▸ **Task description**: Begin at the top of the entries below and write out every line through the one containing "1. **ColorStrip**: This", excluding pictures.

▸ **Input material**:
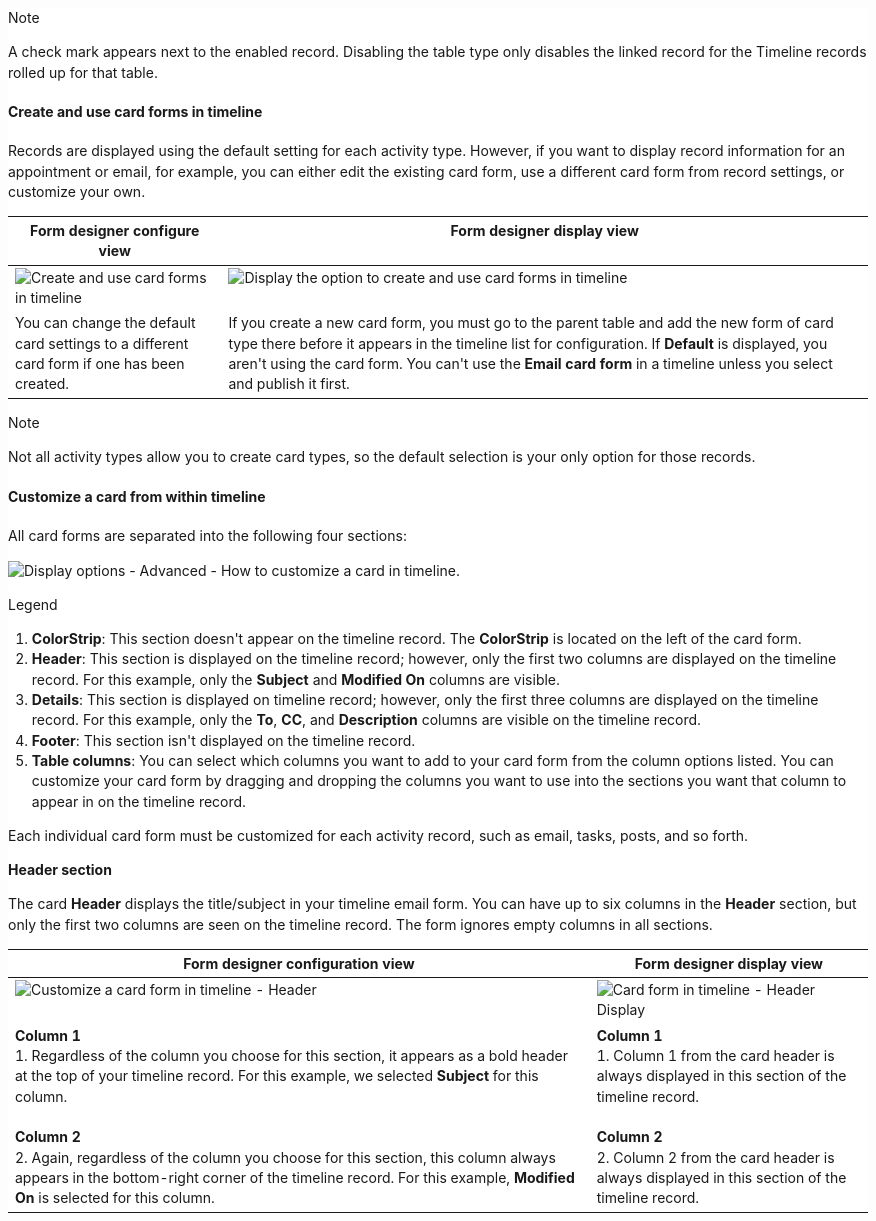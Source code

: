 > [!NOTE]
> A check mark appears next to the enabled record. Disabling the table type only disables the linked record for the Timeline records rolled up for that table.


#### Create and use card forms in timeline

Records are displayed using the default setting for each activity type. However, if you want to display record information for an appointment or email, for example, you can either edit the existing card form, use a different card form from record settings, or customize your own. 

|Form designer configure view |Form designer display view|
|------------------------------------------------------------------------------------------------------------------------------------------------------------|--------------------------------------------------------------------------------------------------------------------------------------------------------|
|![Create and use card forms in timeline](media\timeline-create-and-use-card-forms-display-options-advanced-101a.png "Create and use card forms in timeline")|![Display the option to create and use card forms in timeline](media\timeline-create-and-use-card-forms-display-options-advanced-1111b.png "Display the option to create and use card forms in timeline") |
|You can change the default card settings to a different card form if one has been created.  |If you create a new card form, you must go to the parent table and add the new form of card type there before it appears in the timeline list for configuration.  If **Default** is displayed, you aren't using the card form.  You can't use the **Email card form** in a timeline unless you select and publish it first.|

> [!NOTE]
> Not all activity types allow you to create card types, so the default selection is your only option for those records.

#### Customize a card from within timeline

All card forms are separated into the following four sections:

![Display options - Advanced - How to customize a card in timeline.](media\timeline-customize-card-form-display-option-advanced-2a.png "Display options - Advanced - How to customize a card in timeline")

Legend

1. **ColorStrip**: This section doesn't appear on the timeline record. The **ColorStrip** is located on the left of the card form.
2. **Header**: This section is displayed on the timeline record; however, only the first two columns are displayed on the timeline record. For this example, only the **Subject** and **Modified On** columns are visible.
3. **Details**: This section is displayed on timeline record; however, only the first three columns are displayed on the timeline record. For this example, only the **To**, **CC**, and **Description** columns are visible on the timeline record.
4. **Footer**: This section isn't displayed on the timeline record.
5. **Table columns**: You can select which columns you want to add to your card form from the column options listed. You can customize your card form by dragging and dropping the columns you want to use into the sections you want that column to appear in on the timeline record.

Each individual card form must be customized for each activity record, such as email, tasks, posts, and so forth.

**Header section**

The card **Header** displays the title/subject in your timeline email form. You can have up to six columns in the **Header** section, but only the first two columns are seen on the timeline record. The form ignores empty columns in all sections.

|Form designer configuration view | Form designer display view|
|--------------------------------------------------------------------------------------------------------------------------------------------------|---------------------------------------------------------------------------------------------------------|
|![Customize a card form in timeline - Header](media\timeline-create-and-use-card-forms-header-1a.png "Customize a card form in timeline - Header")|![Card form in timeline - Header Display](media\timeline-create-and-use-card-forms-header-display-1a.png "Card form in timeline - Header Display")|
| **Column 1** <BR>1. Regardless of the column you choose for this section, it appears as a bold header at the top of your timeline record. For this example, we selected **Subject** for this column. <br><BR>**Column 2** <BR>2. Again, regardless of the column you choose for this section, this column always appears in the bottom-right corner of the timeline record. For this example, **Modified On** is selected for this column. |**Column 1**<BR>1. Column 1 from the card header is always displayed in this section of the timeline record.<BR><BR>**Column 2**<BR>2. Column 2 from the card header is always displayed in this section of the timeline record. |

▸ **Answer for the task**:
Source code

: > [!NOTE]
> A check mark appears next to the enabled record. Disabling the table type only disables the linked record for the Timeline records rolled up for that table.


#### Create and use card forms in timeline

Records are displayed using the default setting for each activity type. However, if you want to display record information for an appointment or email, for example, you can either edit the existing card form, use a different card form from record settings, or customize your own. 

|Form designer configure view |Form designer display view|
|------------------------------------------------------------------------------------------------------------------------------------------------------------|--------------------------------------------------------------------------------------------------------------------------------------------------------|
|![Create and use card forms in timeline](media\timeline-create-and-use-card-forms-display-options-advanced-101a.png "Create and use card forms in timeline")|![Display the option to create and use card forms in timeline](media\timeline-create-and-use-card-forms-display-options-advanced-1111b.png "Display the option to create and use card forms in timeline") |
|You can change the default card settings to a different card form if one has been created.  |If you create a new card form, you must go to the parent table and add the new form of card type there before it appears in the timeline list for configuration.  If **Default** is displayed, you aren't using the card form.  You can't use the **Email card form** in a timeline unless you select and publish it first.|

> [!NOTE]
> Not all activity types allow you to create card types, so the default selection is your only option for those records.

#### Customize a card from within timeline

All card forms are separated into the following four sections:

![Display options - Advanced - How to customize a card in timeline.](media\timeline-customize-card-form-display-option-advanced-2a.png "Display options - Advanced - How to customize a card in timeline")

Legend

1. **ColorStrip**: This section doesn't appear on the timeline record. The **ColorStrip** is located on the left of the card form.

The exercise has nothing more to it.